Ilustrasi- burung kacer (Ist)

Blangpidie, Aceh (ANTARA Sumsel) - Keberadaan burung Kacer (Copsychus saularis) di Kabupaten Aceh Barat Daya (Abdya) belakangan ini sudah mulai langka, sehingga masyarakat perdesaan sudah jarang mendengarkan suara kicauan merdu yang bersahut-sahutan di pagi hari.

"Tidak terdengar lagi suara kicauan burung Kacer di pagi hari yang sudah berlangsung beberapa tahun terakhir.  Hal Ini tidak terlepas akibat penangkapan berlebihan," kata Lismadi (35), warga Desa Jumpa, Kecamatan Jeumpa Abdya di Blangpidie, Rabu..

Burung Kacer atau lebih dikenal dengan sebutan Kacaci Kampung (bahasa Aceh, ticem pala) yang disebut Lismadi adalah burung berwarna hitam putih dengan ekor panjang terangkat ke atas jika sedang mencari makan di atas tanah dan burung itu termasuk kelompok keluarga Murai batu.

Lismadi melanjutkan, penangkapan secara berlebihan di alam terbuka dilakukan semenjak harga burung Kacer mahal dibeli oleh agen ataupun penampung untuk peliharaan dan bahkan tidak sedikit diangkut ke Sumater Utara untuk diperjual-belikan.  

"Di kota Blangpidie (ibukota Abdya) saja harga jualnya sudah mencapai Rp230 ribu/ekor untuk Kacer yang belum makan umpan toko. Kalau yang sudah makan pakan pabrik, harganya tinggi lagi mencapai  Rp300 ribu/ekor," ungkapnya.

Ia berkata, selama harga burung Kacer mahal, tidak sedikit masyarakat petani di desa-desa beralih profesi menangkap burung di kawasan hutan dan di kebun-kebun untuk dijual ke pasar ,sehinga keberadaan burung di perdesaan menjadi langka.

"Dulu, burung ini ada dimana-mana. Di lingkungan penduduk banyak kita temui burung jenis ini terutama di pohon-pohon pala. Makanya orang Aceh memberi nama ticem pala, karena dia suka terbang-terbang di atas pohon pala," ujarnya.


Hal serupa juga disampaikan Hasyim Umar warga Desa Tokoh II Kecamatan Lembah Sabil. Kata dia, burung jenis tersebut kini sudah sangat langka, bahkan tidak terlihat lagi di kawasan permukiman dan di hutan-hutan.

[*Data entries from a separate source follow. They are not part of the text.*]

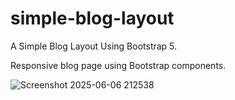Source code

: # simple-blog-layout
A Simple Blog Layout Using Bootstrap 5.

 Responsive blog page using Bootstrap components.

 ![Screenshot 2025-06-06 212538](https://github.com/user-attachments/assets/cabf2430-61db-4ea6-a5bb-c1ddaa58ab3e)
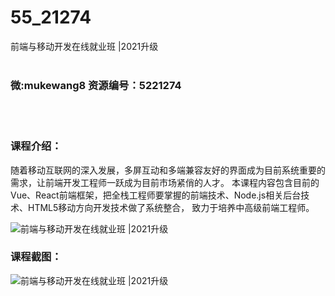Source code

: # 55_21274
前端与移动开发在线就业班 |2021升级
<br/></br>
<h3>微:mukewang8 资源编号：5221274</h3>
<br/></br>
<h3>课程介绍：</h3>
<p>随着移动互联网的深入发展，多屏互动和多端兼容友好的界面成为目前系统重要的需求，让前端开发工程师一跃成为目前市场紧俏的人才。 本课程内容包含目前的Vue、React前端框架，把全栈工程师要掌握的前端技术、Node.js相关后台技术、HTML5移动方向开发技术做了系统整合， 致力于培养中高级前端工程师。</p>
<p><img src="https://www.ko996.com/wp-content/uploads/img/2021/10/1-6-300x191.png" alt="前端与移动开发在线就业班 |2021升级"></p>
<div class="info-desc">
<h3>课程截图：</h3>
<p><img src="https://www.ko996.com/wp-content/uploads/img/2021/10/2-5.png" alt="前端与移动开发在线就业班 |2021升级"></p>


			
</div>
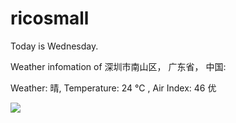 # ricosmall

Today is Wednesday.

Weather infomation of 深圳市南山区， 广东省， 中国: 

Weather: 晴, Temperature: 24 ℃ , Air Index: 46 优

<img src="https://github-readme-stats.vercel.app/api?username=ricosmall&show_icons=true" />
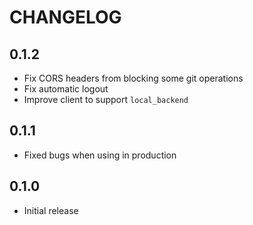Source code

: # CHANGELOG

## 0.1.2

-   Fix CORS headers from blocking some git operations
-   Fix automatic logout
-   Improve client to support `local_backend`

## 0.1.1

-   Fixed bugs when using in production

## 0.1.0

-   Initial release
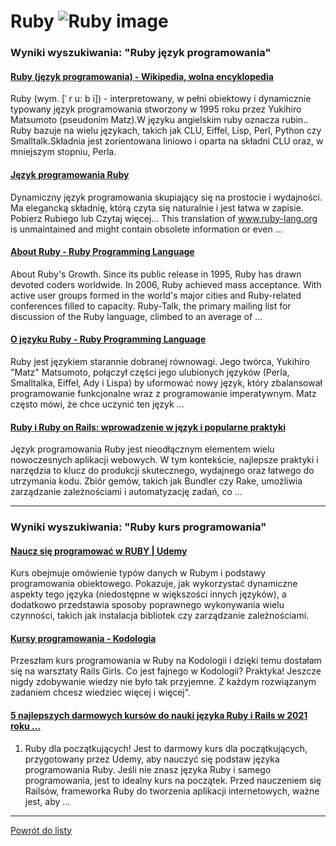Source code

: # Ruby ![Ruby image](https://www.tiobe.com/wp-content/themes/tiobe/tiobe-index/images/Ruby.png)

### Wyniki wyszukiwania: "Ruby język programowania" 

#### [Ruby (język programowania) - Wikipedia, wolna encyklopedia](https://pl.wikipedia.org/wiki/Ruby_(język_programowania)) 

 Ruby (wym. [ˈ r u: b i]) - interpretowany, w pełni obiektowy i dynamicznie typowany język programowania stworzony w 1995 roku przez Yukihiro Matsumoto (pseudonim Matz).W języku angielskim ruby oznacza rubin.. Ruby bazuje na wielu językach, takich jak CLU, Eiffel, Lisp, Perl, Python czy Smalltalk.Składnia jest zorientowana liniowo i oparta na składni CLU oraz, w mniejszym stopniu, Perla.




#### [Język programowania Ruby](https://www.ruby-lang.org/pl/) 

 Dynamiczny język programowania skupiający się na prostocie i wydajności. Ma elegancką składnię, którą czyta się naturalnie i jest łatwa w zapisie. Pobierz Rubiego lub Czytaj więcej... This translation of www.ruby-lang.org is unmaintained and might contain obsolete information or even ...




#### [About Ruby - Ruby Programming Language](https://www.ruby-lang.org/en/about/) 

 About Ruby's Growth. Since its public release in 1995, Ruby has drawn devoted coders worldwide. In 2006, Ruby achieved mass acceptance. With active user groups formed in the world's major cities and Ruby-related conferences filled to capacity. Ruby-Talk, the primary mailing list for discussion of the Ruby language, climbed to an average of ...




#### [O języku Ruby - Ruby Programming Language](https://www.ruby-lang.org/pl/about/) 

 Ruby jest językiem starannie dobranej równowagi. Jego twórca, Yukihiro "Matz" Matsumoto, połączył części jego ulubionych języków (Perla, Smalltalka, Eiffel, Ady i Lispa) by uformować nowy język, który zbalansował programowanie funkcjonalne wraz z programowanie imperatywnym. Matz często mówi, że chce uczynić ten język ...




#### [Ruby i Ruby on Rails: wprowadzenie w język i popularne praktyki](https://boringowl.io/blog/podroz-do-swiata-programowania-przewodnik-po-jezyku-ruby) 

 Język programowania Ruby jest nieodłącznym elementem wielu nowoczesnych aplikacji webowych. W tym kontekście, najlepsze praktyki i narzędzia to klucz do produkcji skutecznego, wydajnego oraz łatwego do utrzymania kodu. Zbiór gemów, takich jak Bundler czy Rake, umożliwia zarządzanie zależnościami i automatyzację zadań, co ...






---

### Wyniki wyszukiwania: "Ruby kurs programowania" 

#### [Naucz się programować w RUBY | Udemy](https://www.udemy.com/course/programowanie-w-ruby/) 

 Kurs obejmuje omówienie typów danych w Rubym i podstawy programowania obiektowego. Pokazuje, jak wykorzystać dynamiczne aspekty tego języka (niedostępne w większości innych języków), a dodatkowo przedstawia sposoby poprawnego wykonywania wielu czynności, takich jak instalacja bibliotek czy zarządzanie zależnościami.




#### [Kursy programowania - Kodologia](https://kodologia.pl/kursy) 

 Przeszłam kurs programowania w Ruby na Kodologii i dzięki temu dostałam się na warsztaty Rails Girls. Co jest fajnego w Kodologii? Praktyka! Jeszcze nigdy zdobywanie wiedzy nie było tak przyjemne. Z każdym rozwiązanym zadaniem chcesz wiedziec więcej i więcej".




#### [5 najlepszych darmowych kursów do nauki języka Ruby i Rails w 2021 roku ...](https://ichi.pro/pl/5-najlepszych-darmowych-kursow-do-nauki-jezyka-ruby-i-rails-w-2021-roku-best-of-lot-247707910523236) 

 1. Ruby dla początkujących! Jest to darmowy kurs dla początkujących, przygotowany przez Udemy, aby nauczyć się podstaw języka programowania Ruby. Jeśli nie znasz języka Ruby i samego programowania, jest to idealny kurs na początek. Przed nauczeniem się Railsów, frameworka Ruby do tworzenia aplikacji internetowych, ważne jest, aby ...






---

 [Powrót do listy](../top20.md)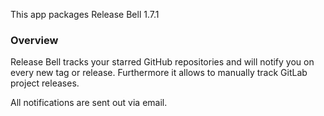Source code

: This app packages Release Bell <upstream>1.7.1</upstream>

### Overview

Release Bell tracks your starred GitHub repositories and will notify you on every new tag or release.
Furthermore it allows to manually track GitLab project releases.

All notifications are sent out via email.
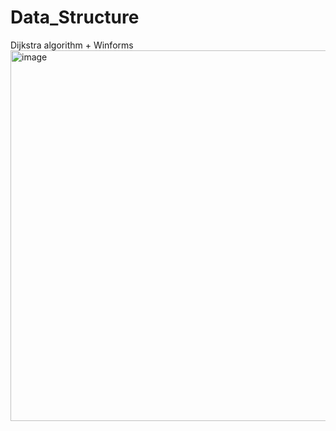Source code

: # Data_Structure
Dijkstra algorithm + Winforms
<img width="593" alt="image" src="https://github.com/chaukydang/Data_Structure/assets/94186949/0a896542-a669-48bd-9cb7-028d0b818f14">
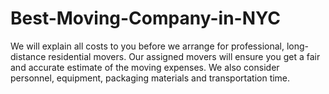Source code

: # Best-Moving-Company-in-NYC
We will explain all costs to you before we arrange for professional, long-distance residential movers. Our assigned movers will ensure you get a fair and accurate estimate of the moving expenses. We also consider personnel, equipment, packaging materials and transportation time.
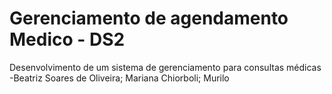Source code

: # Gerenciamento de agendamento Medico - DS2
Desenvolvimento de um sistema de gerenciamento para consultas médicas 
                                                                                                                                                                                              -Beatriz Soares de Oliveira; Mariana Chiorboli; Murilo
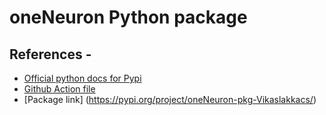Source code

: # oneNeuron Python package


## References - 

* [ Official python docs for Pypi](https://packaging.python.org/en/latest/tutorials/packaging-projects/)
* [Github Action file](https://docs.github.com/en/actions/automating-builds-and-tests/building-and-testing-python#publishing-to-package-registries)
* [Package link] (https://pypi.org/project/oneNeuron-pkg-Vikaslakkacs/)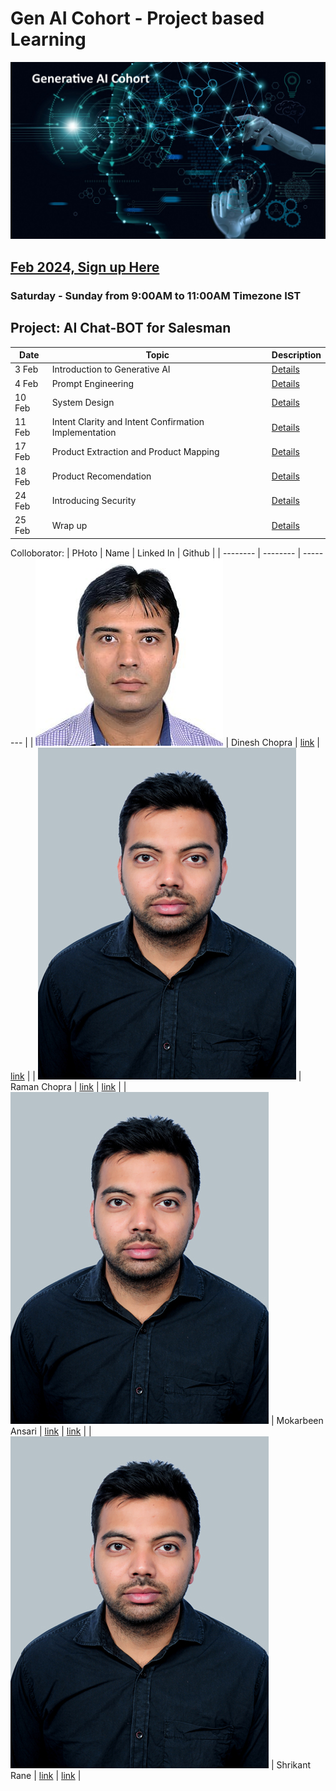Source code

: # Gen AI Cohort - Project based Learning

![Gen AI](images/generative_AI.jpg)

## [Feb 2024, Sign up Here](https://forms.gle/MTm4weJxbSjShbod6)

### Saturday - Sunday from 9:00AM to 11:00AM Timezone IST

## Project: AI Chat-BOT for Salesman

|  Date | Topic | Description |
| -------- | -------- | -------- |
| 3 Feb | Introduction to Generative AI | [Details](./2024/feb/1_intro_to_generative_ai.md) |
| 4 Feb | Prompt Engineering | [Details](./2024/feb/2_prompt_engineering.md) |
| 10 Feb | System Design | [Details](./2024/feb/3_system_design.md) |
| 11 Feb | Intent Clarity and Intent Confirmation Implementation | [Details](./2024/feb/4_ai_chat_boat_part_1.md) |
| 17 Feb | Product Extraction and Product Mapping | [Details](./2024/feb/5_ai_chat_boat_part_2.md) |
| 18 Feb | Product Recomendation | [Details](./2024/feb/6_ai_chat_boat_part_3.md) |
| 24 Feb | Introducing Security | [Details](./2024/feb/7_ai_chat_boat_part_4.md) |
| 25 Feb | Wrap up | [Details](./2024/feb/8_wrap_up.md) |

Colloborator: 
|  PHoto | Name | Linked In | Github |
| -------- | -------- | -------- |
| ![photo](./2024/feb/images/dinesh_photo.jpg) | Dinesh Chopra | [link](https://www.linkedin.com/in/dinesh-chopra/) | [link](https://github.com/DineshChopra) |
| ![photo](./2024/feb/images/raman_photo.jpg) | Raman Chopra | [link](https://www.linkedin.com/in/raman-chopra/) | [link](https://github.com/rmnchopra91) |
| ![photo](./2024/feb/images/raman_photo.jpg) | Mokarbeen Ansari | [link](https://www.linkedin.com/in/mokarbeenansari/) | [link]() |
| ![photo](./2024/feb/images/raman_photo.jpg) | Shrikant Rane | [link](https://www.linkedin.com/in/shrikant-rane1806/) | [link]() |

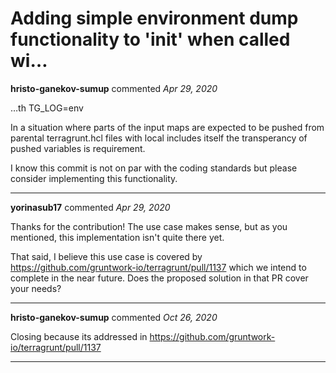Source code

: # Adding simple environment dump functionality to 'init' when called wi…

**hristo-ganekov-sumup** commented *Apr 29, 2020*

…th TG_LOG=env

In a situation where parts of the input maps are expected to be pushed from parental terragrunt.hcl files
with local includes itself the transperancy of pushed variables is requirement.

I know this commit is not on par with the coding standards but please consider implementing this functionality.
<br />
***


**yorinasub17** commented *Apr 29, 2020*

Thanks for the contribution! The use case makes sense, but as you mentioned, this implementation isn't quite there yet.

That said, I believe this use case is covered by https://github.com/gruntwork-io/terragrunt/pull/1137 which we intend to complete in the near future. Does the proposed solution in that PR cover your needs?
***

**hristo-ganekov-sumup** commented *Oct 26, 2020*

Closing because its addressed in https://github.com/gruntwork-io/terragrunt/pull/1137
***

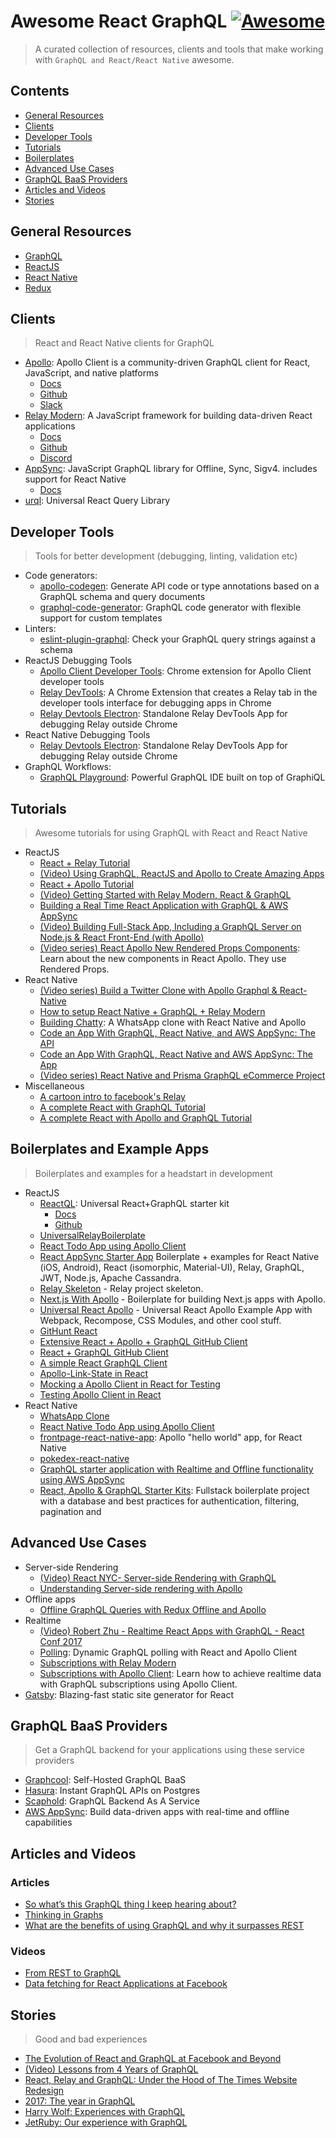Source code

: # Awesome React GraphQL [![Awesome](https://cdn.rawgit.com/sindresorhus/awesome/d7305f38d29fed78fa85652e3a63e154dd8e8829/media/badge.svg)](https://github.com/sindresorhus/awesome)

> A curated collection of resources, clients and tools that make working with `GraphQL and React/React Native` awesome.

## Contents

- [General Resources](#general-resources)
- [Clients](#clients)
- [Developer Tools](#developer-tools)
- [Tutorials](#tutorials)
- [Boilerplates](#boilerplates-and-example-apps)
- [Advanced Use Cases](#advanced-use-cases)
- [GraphQL BaaS Providers](#graphql-baas-providers)
- [Articles and Videos](#articles-and-videos)
- [Stories](#stories)

## General Resources

- [GraphQL](http://graphql.org/learn/)
- [ReactJS](https://reactjs.org/docs/hello-world.html)
- [React Native](https://facebook.github.io/react-native/docs/getting-started.html)
- [Redux](https://redux.js.org/)

## Clients

> React and React Native clients for GraphQL

- [Apollo](https://www.apollographql.com/): Apollo Client is a community-driven GraphQL client for React, JavaScript, and native platforms
  - [Docs](https://www.apollographql.com/docs/react/)
  - [Github](https://github.com/apollographql)
  - [Slack](https://www.apollographql.com/slack)
- [Relay Modern](https://facebook.github.io/relay/): A JavaScript framework for building data-driven React applications
  - [Docs](https://facebook.github.io/relay/docs/en/introduction-to-relay.html)
  - [Github](https://github.com/facebook/relay)
  - [Discord](https://discord.gg/0ZcbPKXt5bX40xsQ)
- [AppSync](https://github.com/awslabs/aws-mobile-appsync-sdk-js): JavaScript GraphQL library for Offline, Sync, Sigv4. includes support for React Native
  - [Docs](https://docs.aws.amazon.com/appsync/latest/devguide/welcome.html)
- [urql](https://github.com/FormidableLabs/urql): Universal React Query Library

## Developer Tools

> Tools for better development (debugging, linting, validation etc)

- Code generators:
  - [apollo-codegen](https://github.com/apollographql/apollo-codegen): Generate API code or type annotations based on a GraphQL schema and query documents
  - [graphql-code-generator](https://github.com/dotansimha/graphql-code-generator): GraphQL code generator with flexible support for custom templates
- Linters:
  - [eslint-plugin-graphql](https://github.com/apollographql/eslint-plugin-graphql): Check your GraphQL query strings against a schema
- ReactJS Debugging Tools
  - [Apollo Client Developer Tools](https://chrome.google.com/webstore/detail/apollo-client-developer-t/jdkknkkbebbapilgoeccciglkfbmbnfm): Chrome extension for Apollo Client developer tools
  - [Relay DevTools](https://chrome.google.com/webstore/detail/relay-devtools/oppikflppfjfdpjimpdadhelffjpciba): A Chrome Extension that creates a Relay tab in the developer tools interface for debugging apps in Chrome
  - [Relay Devtools Electron](https://www.npmjs.com/package/relay-devtools): Standalone Relay DevTools App for debugging Relay outside Chrome
- React Native Debugging Tools
  - [Relay Devtools Electron](https://www.npmjs.com/package/relay-devtools): Standalone Relay DevTools App for debugging Relay outside Chrome
- GraphQL Workflows:
  - [GraphQL Playground](https://github.com/graphcool/graphql-playground): Powerful GraphQL IDE built on top of GraphiQL

## Tutorials

> Awesome tutorials for using GraphQL with React and React Native

- ReactJS
  - [React + Relay Tutorial](https://www.howtographql.com/react-relay/0-introduction/)
  - [(Video) Using GraphQL, ReactJS and Apollo to Create Amazing Apps](https://youtu.be/kXH2dbnHYA0)
  - [React + Apollo Tutorial](https://www.howtographql.com/react-apollo/0-introduction/)
  - [(Video) Getting Started with Relay Modern, React & GraphQL](https://www.youtube.com/watch?v=XeALXh37WeU)
  - [Building a Real Time React Application with GraphQL & AWS AppSync](https://www.youtube.com/watch?v=qNkkPoq9D3k&t=10s)
  - [(Video) Building Full-Stack App, Including a GraphQL Server on Node.js & React Front-End (with Apollo)](https://www.youtube.com/watch?v=XeALXh37WeU)
  - [(Video series) React Apollo New Rendered Props Components](https://www.youtube.com/watch?v=gF-peiFjG0o&list=PLN3n1USn4xlnsOPMwzSG4RiaGvtKMNCmn): Learn about the new components in React Apollo. They use Rendered Props.
- React Native
  - [(Video series) Build a Twitter Clone with Apollo Graphql & React-Native](https://www.youtube.com/watch?v=33qP1QMmjv8)
  - [How to setup React Native + GraphQL + Relay Modern](https://codeburst.io/how-to-setup-a-react-native-graphql-relay-modern-a6a5f6c18353)
  - [Building Chatty](https://medium.com/react-native-training/building-chatty-a-whatsapp-clone-with-react-native-and-apollo-part-1-setup-68a02f7e11): A WhatsApp clone with React Native and Apollo
  - [Code an App With GraphQL, React Native, and AWS AppSync: The API](https://code.tutsplus.com/tutorials/code-an-app-with-graphql-and-react-native--cms-30511)
  - [Code an App With GraphQL, React Native and AWS AppSync: The App](https://code.tutsplus.com/tutorials/code-an-app-with-graphql-react-native-and-aws-appsync-the-app--cms-30569)
  - [(Video series) React Native and Prisma GraphQL eCommerce Project](https://www.youtube.com/watch?v=nyE6shIRzxM&list=PLN3n1USn4xlmqhVdKMurNREwtiUpq-SFy)
- Miscellaneous
  - [A cartoon intro to facebook's Relay](https://code-cartoons.com/a-cartoon-intro-to-facebook-s-relay-part-1-3ec1a127bca5)
  - [A complete React with GraphQL Tutorial](https://www.robinwieruch.de/react-with-graphql-tutorial/)
  - [A complete React with Apollo and GraphQL Tutorial](https://www.robinwieruch.de/react-graphql-apollo-tutorial/)

## Boilerplates and Example Apps

> Boilerplates and examples for a headstart in development

- ReactJS
  - [ReactQL](https://reactql.org/): Universal React+GraphQL starter kit
    - [Docs](https://reactql.org/docs/)
    - [Github](https://github.com/reactql/cli)
  - [UniversalRelayBoilerplate](https://github.com/codefoundries/UniversalRelayBoilerplate)
  - [React Todo App using Apollo Client](https://hasura.io/hub/projects/hasura/react-apollo-todo-app)
  - [React AppSync Starter App](https://github.com/aws-samples/aws-mobile-appsync-events-starter-react)
  Boilerplate + examples for React Native (iOS, Android), React (isomorphic, Material-UI), Relay, GraphQL, JWT, Node.js, Apache Cassandra.
  - [Relay Skeleton](https://github.com/fortruce/relay-skeleton) - Relay project skeleton.
  - [Next.js With Apollo](https://github.com/zeit/next.js/tree/master/examples/with-apollo) - Boilerplate for building Next.js apps with Apollo.
  - [Universal React Apollo](https://github.com/WeLikeGraphQL/universal-react-apollo-example) - Universal React Apollo Example App with Webpack, Recompose, CSS Modules, and other cool stuff.
  - [GitHunt React](https://github.com/apollographql/GitHunt-React)
  - [Extensive React + Apollo + GraphQL GitHub Client](https://github.com/rwieruch/react-graphql-github-apollo)
  - [React + GraphQL GitHub Client](https://github.com/rwieruch/react-graphql-github-vanilla)
  - [A simple React GraphQL Client](https://github.com/rwieruch/react-graphql-client)
  - [Apollo-Link-State in React](https://github.com/rwieruch/react-apollo-link-state-example)
  - [Mocking a Apollo Client in React for Testing](https://github.com/rwieruch/react-apollo-client-mocking-example)
  - [Testing Apollo Client in React](https://github.com/rwieruch/react-apollo-client-testing-example)
- React Native
  - [WhatsApp Clone](https://github.com/srtucker22/chatty)
  - [React Native Todo App using Apollo Client](https://hasura.io/hub/projects/hasura/react-native-apollo-todo)
  - [frontpage-react-native-app](https://github.com/apollographql/frontpage-react-native-app): Apollo "hello world" app, for React Native
  - [pokedex-react-native](https://github.com/learnapollo/pokedex-react-native)
  - [GraphQL starter application with Realtime and Offline functionality using AWS AppSync](https://github.com/aws-samples/aws-mobile-appsync-events-starter-react-native)
  - [React, Apollo & GraphQL Starter Kits](https://github.com/graphql-boilerplates/react-fullstack-graphql/): Fullstack boilerplate project with a database and best practices for authentication, filtering, pagination and

## Advanced Use Cases

- Server-side Rendering
  - [(Video) React NYC- Server-side Rendering with GraphQL](https://www.youtube.com/watch?v=YMuigDra88M)
  - [Understanding Server-side rendering with Apollo](https://dev-blog.apollodata.com/how-server-side-rendering-works-with-react-apollo-20f31b0c7348)
- Offline apps
  - [Offline GraphQL Queries with Redux Offline and Apollo](http://www.petecorey.com/blog/2017/07/24/offline-graphql-queries-with-redux-offline-and-apollo/)
- Realtime
  - [(Video) Robert Zhu - Realtime React Apps with GraphQL - React Conf 2017](https://www.youtube.com/watch?v=AYbVMNtO-ro)
  - [Polling](https://dev-blog.apollodata.com/dynamic-graphql-polling-with-react-and-apollo-client-fb36e390d250): Dynamic GraphQL polling with React and Apollo Client
  - [Subscriptions with Relay Modern](https://facebook.github.io/relay/docs/en/subscriptions.html)
  - [Subscriptions with Apollo Client](https://www.apollographql.com/docs/react/advanced/subscriptions.html): Learn how to achieve realtime data with GraphQL subscriptions using Apollo Client.
- [Gatsby](https://www.gatsbyjs.org/): Blazing-fast static site generator for React

## GraphQL BaaS Providers

> Get a GraphQL backend for your applications using these service providers

- [Graphcool](https://www.graph.cool): Self-Hosted GraphQL BaaS
- [Hasura](https://hasura.io): Instant GraphQL APIs on Postgres
- [Scaphold](https://scaphold.io): GraphQL Backend As A Service
- [AWS AppSync](https://aws.amazon.com/appsync/): Build data-driven apps with real-time and offline capabilities

## Articles and Videos

### Articles

- [So what’s this GraphQL thing I keep hearing about?](https://medium.freecodecamp.org/so-whats-this-graphql-thing-i-keep-hearing-about-baf4d36c20cf)
- [Thinking in Graphs](http://graphql.org/learn/thinking-in-graphs/)
- [What are the benefits of using GraphQL and why it surpasses REST](https://blog.hellocomet.co/graphql-benefits-api/)

### Videos

- [From REST to GraphQL](https://www.youtube.com/watch?v=ntBU5UXGbM8)
- [Data fetching for React Applications at Facebook](https://www.youtube.com/watch?v=9sc8Pyc51uU)

## Stories

> Good and bad experiences

- [The Evolution of React and GraphQL at Facebook and Beyond](https://developers.facebook.com/videos/f8-2017/the-evolution-of-react-and-graphql-at-facebook-and-beyond/)
- [(Video) Lessons from 4 Years of GraphQL](https://www.youtube.com/watch?v=zVNrqo9XGOs)
- [React, Relay and GraphQL: Under the Hood of The Times Website Redesign](https://open.nytimes.com/react-relay-and-graphql-under-the-hood-of-the-times-website-redesign-22fb62ea9764)
- [2017: The year in GraphQL](https://dev-blog.apollodata.com/2017-the-year-in-graphql-124a050d04c6)
- [Harry Wolf: Experiences with GraphQL](http://hswolff.com/blog/experiences-with-graphql/)
- [JetRuby: Our experience with GraphQL](https://expertise.jetruby.com/our-experience-with-node-js-react-graphql-c40007ad4373)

"Kalau sekarang ini ingin kita melihat burung jenis Murai itu di pasar-pasar banyak atau di rumah-rumah warga yang memelihara dalam sangkar. Kalau di alam bebas di kawasan desa-desa tidak ada lagi, sudah langka," ujarnya.  

Umar menceritakan, dulu, ketika pagi hari tiba geliat alam desa sangat terasa diawali dengan berkokoknya ayam jago kemudian  disusul kicauan Kacer yang merdu dan riuh bersahut-sahutan seolah-olah membawa kabar gembira pagi hari sudah tiba.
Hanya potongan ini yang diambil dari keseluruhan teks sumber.